» Required action
With the pictures left out, write every entry down exactly.

Pictures paired with source code:
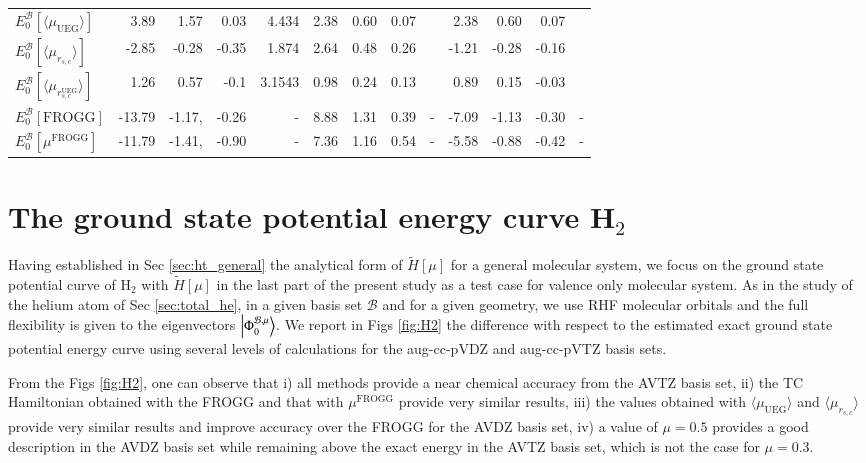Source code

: \documentclass[aip,jcp,reprint,noshowkeys,superscriptaddress]{revtex4-1}
\newcommand{\frogg}[0]{\text{FROGG}}
\newcommand{\mfrogg}[0]{\mu^\text{FROGG}}
\newcommand{\phimub}[0]{\Phi^{\mathcal{B},\mu}_0}
\newcommand{\basis}[0]{\mathcal{B}}
\newcommand{\muuegav}{\langle \mu_{\text{UEG}}\rangle}
\newcommand{\murscav}{\langle \mu_{r_{s,c}}\rangle}
\newcommand{\mursclda}{\langle \mu_{r_{s,c}^{\text{UEG}}}\rangle}
\begin{document}
\begin{table}
\begin{ruledtabular}
\begin{tabular}{l|rrr|r||rrr|r||rrr|r|}
$E_0^{\basis}[\muuegav]$ &  3.89   &   1.57   &  0.03    &4.434      & 2.38    &    0.60  &    0.07 &          &   2.38   &   0.60   &    0.07&      \\   
$E_0^{\basis}[\murscav]$ &  -2.85  &  -0.28   & -0.35    &1.874      & 2.64    &    0.48  &    0.26 &          &  -1.21   &  -0.28   &   -0.16&      \\   
$E_0^{\basis}[\mursclda]$&  1.26   &   0.57   & -0.1     &3.1543     & 0.98    &    0.24  &    0.13 &          &   0.89   &   0.15   &   -0.03&      \\   
$E_0^{\basis}[\frogg]$   &  -13.79 &  -1.17,  & -0.26    &    -      & 8.88    &    1.31  &    0.39 &   -      & -7.09    &  -1.13   &   -0.30&    - \\
$E_0^{\basis}[\mfrogg]$  &  -11.79 &  -1.41,  & -0.90    &    -      & 7.36    &    1.16  &    0.54 &   -      & -5.58    &  -0.88   &   -0.42&    - \\
\end{tabular}
\end{ruledtabular}
\end{table}

\section{The ground state potential energy curve H$_2$}
Having established in Sec \ref{sec:ht_general} the analytical form of $ \tilde{H}[\mu]$ for a general molecular system, we focus on the ground state potential curve of H$_2$ with $ \tilde{H}[\mu]$ in the last part of the present study as a test case for valence only molecular system. 
As in the study of the helium atom of Sec \ref{sec:total_he}, in a given basis set $\basis$ and for a given geometry, we use RHF molecular orbitals and the full flexibility is given to the eigenvectors $\ket{\phimub}$. 
We report in Figs \ref{fig:H2} the difference with respect to the estimated exact ground state potential energy curve using several levels of calculations for the aug-cc-pVDZ and aug-cc-pVTZ basis sets. 

From the Figs \ref{fig:H2}, one can observe that i) all methods provide a near chemical accuracy from the AVTZ basis set, ii) the TC Hamiltonian obtained with the FROGG and that with $\mfrogg$ provide very similar results, iii) the values obtained with $\muuegav$ and $\murscav$ provide very similar results and improve accuracy over the FROGG for the AVDZ basis set, iv) a value of $\mu = 0.5$ provides a good description in the AVDZ basis set while remaining above the exact energy in the AVTZ basis set, which is not the case for $\mu=0.3$. 
\end{document}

» The answer
Source code

: \documentclass[aip,jcp,reprint,noshowkeys,superscriptaddress]{revtex4-1}
\newcommand{\frogg}[0]{\text{FROGG}}
\newcommand{\mfrogg}[0]{\mu^\text{FROGG}}
\newcommand{\phimub}[0]{\Phi^{\mathcal{B},\mu}_0}
\newcommand{\basis}[0]{\mathcal{B}}
\newcommand{\muuegav}{\langle \mu_{\text{UEG}}\rangle}
\newcommand{\murscav}{\langle \mu_{r_{s,c}}\rangle}
\newcommand{\mursclda}{\langle \mu_{r_{s,c}^{\text{UEG}}}\rangle}
\begin{document}
\begin{table}
\begin{ruledtabular}
\begin{tabular}{l|rrr|r||rrr|r||rrr|r|}
$E_0^{\basis}[\muuegav]$ &  3.89   &   1.57   &  0.03    &4.434      & 2.38    &    0.60  &    0.07 &          &   2.38   &   0.60   &    0.07&      \\   
$E_0^{\basis}[\murscav]$ &  -2.85  &  -0.28   & -0.35    &1.874      & 2.64    &    0.48  &    0.26 &          &  -1.21   &  -0.28   &   -0.16&      \\   
$E_0^{\basis}[\mursclda]$&  1.26   &   0.57   & -0.1     &3.1543     & 0.98    &    0.24  &    0.13 &          &   0.89   &   0.15   &   -0.03&      \\   
$E_0^{\basis}[\frogg]$   &  -13.79 &  -1.17,  & -0.26    &    -      & 8.88    &    1.31  &    0.39 &   -      & -7.09    &  -1.13   &   -0.30&    - \\
$E_0^{\basis}[\mfrogg]$  &  -11.79 &  -1.41,  & -0.90    &    -      & 7.36    &    1.16  &    0.54 &   -      & -5.58    &  -0.88   &   -0.42&    - \\
\end{tabular}
\end{ruledtabular}
\end{table}

\section{The ground state potential energy curve H$_2$}
Having established in Sec \ref{sec:ht_general} the analytical form of $ \tilde{H}[\mu]$ for a general molecular system, we focus on the ground state potential curve of H$_2$ with $ \tilde{H}[\mu]$ in the last part of the present study as a test case for valence only molecular system. 
As in the study of the helium atom of Sec \ref{sec:total_he}, in a given basis set $\basis$ and for a given geometry, we use RHF molecular orbitals and the full flexibility is given to the eigenvectors $\ket{\phimub}$. 
We report in Figs \ref{fig:H2} the difference with respect to the estimated exact ground state potential energy curve using several levels of calculations for the aug-cc-pVDZ and aug-cc-pVTZ basis sets. 

From the Figs \ref{fig:H2}, one can observe that i) all methods provide a near chemical accuracy from the AVTZ basis set, ii) the TC Hamiltonian obtained with the FROGG and that with $\mfrogg$ provide very similar results, iii) the values obtained with $\muuegav$ and $\murscav$ provide very similar results and improve accuracy over the FROGG for the AVDZ basis set, iv) a value of $\mu = 0.5$ provides a good description in the AVDZ basis set while remaining above the exact energy in the AVTZ basis set, which is not the case for $\mu=0.3$. 
\end{document}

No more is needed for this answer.